Exercise. Copy out each line below in which the string "jsdelivr" appears.

Start of Records supplied

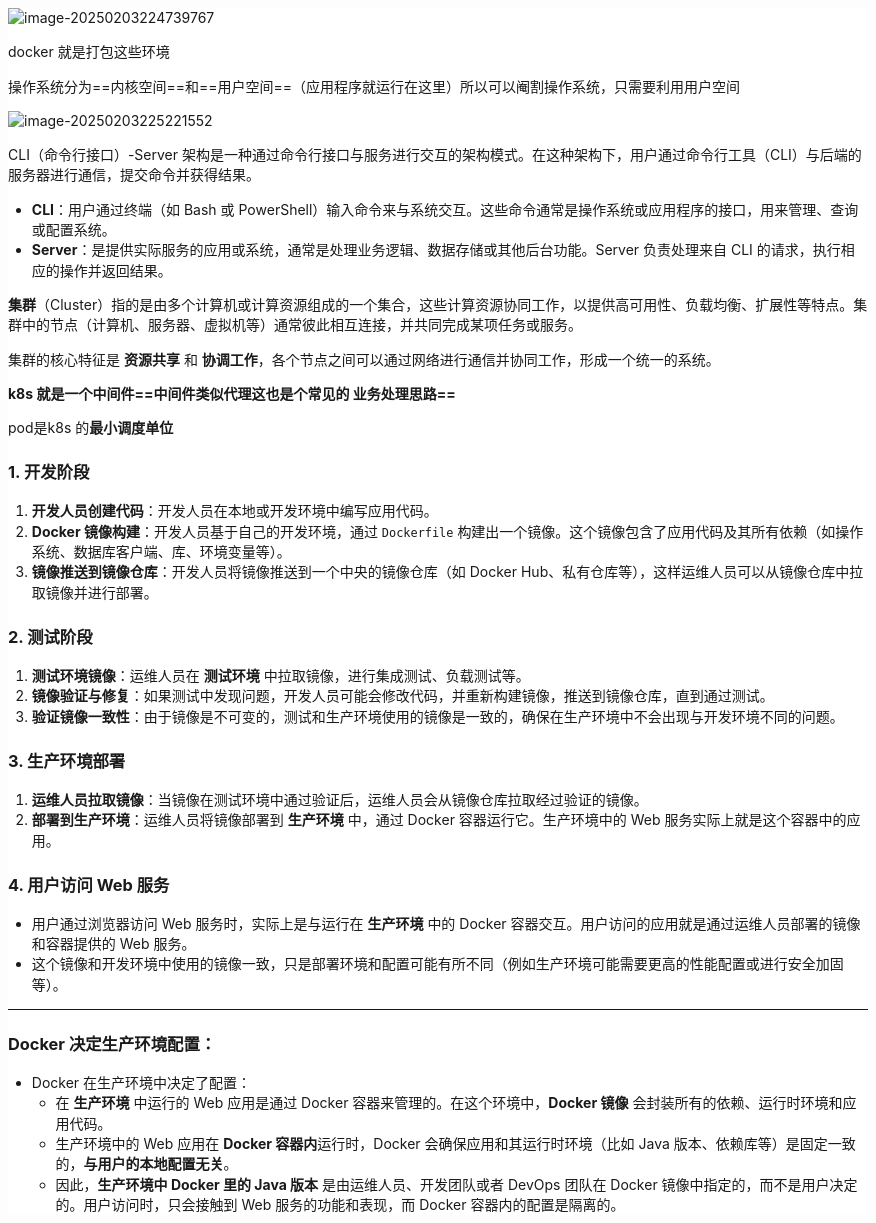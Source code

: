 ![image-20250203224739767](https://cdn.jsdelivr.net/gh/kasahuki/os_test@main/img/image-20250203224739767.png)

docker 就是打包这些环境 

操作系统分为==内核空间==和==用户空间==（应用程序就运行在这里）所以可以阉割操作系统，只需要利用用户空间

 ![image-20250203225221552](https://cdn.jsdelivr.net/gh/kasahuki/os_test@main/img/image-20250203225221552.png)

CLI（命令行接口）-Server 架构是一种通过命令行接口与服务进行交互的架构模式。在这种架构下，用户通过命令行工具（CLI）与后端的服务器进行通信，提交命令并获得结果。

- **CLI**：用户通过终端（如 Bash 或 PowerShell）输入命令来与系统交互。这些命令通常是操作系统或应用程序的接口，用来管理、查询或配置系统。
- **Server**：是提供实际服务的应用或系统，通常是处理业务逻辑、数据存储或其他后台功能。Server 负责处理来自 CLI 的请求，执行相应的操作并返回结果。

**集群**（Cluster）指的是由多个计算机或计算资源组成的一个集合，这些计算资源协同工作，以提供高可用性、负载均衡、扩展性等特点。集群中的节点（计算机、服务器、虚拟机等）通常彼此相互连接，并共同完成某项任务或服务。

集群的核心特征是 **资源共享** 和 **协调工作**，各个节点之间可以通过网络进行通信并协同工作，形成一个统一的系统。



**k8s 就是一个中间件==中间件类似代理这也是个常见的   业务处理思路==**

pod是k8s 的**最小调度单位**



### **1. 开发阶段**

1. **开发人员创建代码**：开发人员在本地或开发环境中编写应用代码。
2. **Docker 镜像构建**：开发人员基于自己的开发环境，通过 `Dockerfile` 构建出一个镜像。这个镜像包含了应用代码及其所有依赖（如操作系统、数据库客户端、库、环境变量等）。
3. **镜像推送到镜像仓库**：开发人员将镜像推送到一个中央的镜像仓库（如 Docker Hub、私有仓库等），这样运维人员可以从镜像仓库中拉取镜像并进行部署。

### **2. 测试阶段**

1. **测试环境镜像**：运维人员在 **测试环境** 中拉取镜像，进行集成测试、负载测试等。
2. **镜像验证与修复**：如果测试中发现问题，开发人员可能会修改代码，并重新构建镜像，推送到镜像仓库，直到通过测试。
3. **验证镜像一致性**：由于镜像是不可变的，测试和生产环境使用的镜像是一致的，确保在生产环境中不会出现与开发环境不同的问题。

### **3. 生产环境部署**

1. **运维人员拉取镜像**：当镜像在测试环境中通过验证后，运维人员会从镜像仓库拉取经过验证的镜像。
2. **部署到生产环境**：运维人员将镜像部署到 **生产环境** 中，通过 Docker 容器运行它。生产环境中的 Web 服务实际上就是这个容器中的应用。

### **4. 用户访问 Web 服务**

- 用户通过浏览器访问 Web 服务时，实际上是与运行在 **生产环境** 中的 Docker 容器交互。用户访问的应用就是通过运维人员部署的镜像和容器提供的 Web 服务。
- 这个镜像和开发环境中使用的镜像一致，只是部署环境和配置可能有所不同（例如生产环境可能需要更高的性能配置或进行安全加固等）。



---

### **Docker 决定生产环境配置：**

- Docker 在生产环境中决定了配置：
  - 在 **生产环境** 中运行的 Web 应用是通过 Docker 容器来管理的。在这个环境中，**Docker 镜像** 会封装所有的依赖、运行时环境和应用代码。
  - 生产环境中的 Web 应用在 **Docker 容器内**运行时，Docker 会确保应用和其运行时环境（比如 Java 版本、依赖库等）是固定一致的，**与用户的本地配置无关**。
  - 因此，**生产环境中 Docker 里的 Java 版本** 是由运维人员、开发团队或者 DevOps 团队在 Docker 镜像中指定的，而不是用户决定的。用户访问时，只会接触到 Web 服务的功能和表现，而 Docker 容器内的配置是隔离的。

End of Records supplied
Start of Records supplied

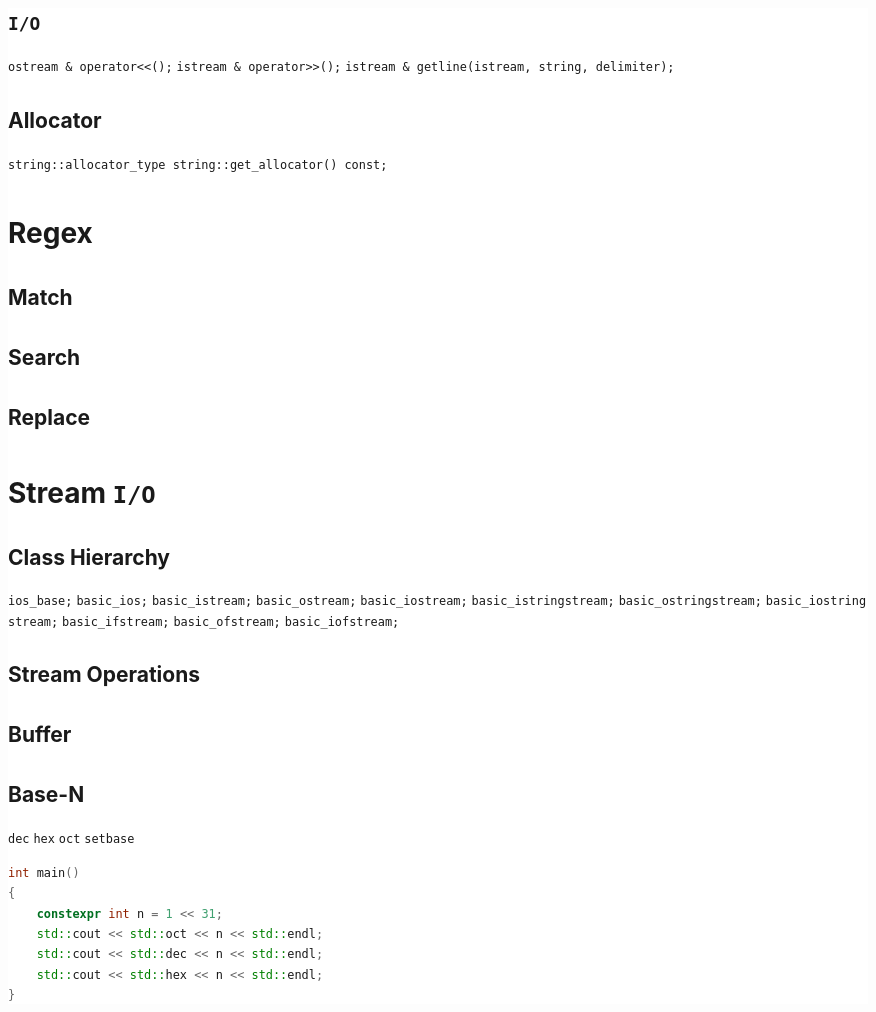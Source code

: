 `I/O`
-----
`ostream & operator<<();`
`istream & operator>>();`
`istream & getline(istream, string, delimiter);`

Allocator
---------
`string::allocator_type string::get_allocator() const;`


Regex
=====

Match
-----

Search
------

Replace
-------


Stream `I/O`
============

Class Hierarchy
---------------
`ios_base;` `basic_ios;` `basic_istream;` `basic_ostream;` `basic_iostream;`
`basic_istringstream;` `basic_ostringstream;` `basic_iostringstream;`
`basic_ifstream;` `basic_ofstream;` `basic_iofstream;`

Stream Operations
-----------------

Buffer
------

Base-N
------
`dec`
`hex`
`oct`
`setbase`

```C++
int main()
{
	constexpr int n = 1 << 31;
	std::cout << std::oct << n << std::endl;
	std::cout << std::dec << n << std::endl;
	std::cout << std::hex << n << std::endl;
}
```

End of Records supplied

Output for this exercise.
: ![image-20250203224739767](https://cdn.jsdelivr.net/gh/kasahuki/os_test@main/img/image-20250203224739767.png)
 ![image-20250203225221552](https://cdn.jsdelivr.net/gh/kasahuki/os_test@main/img/image-20250203225221552.png)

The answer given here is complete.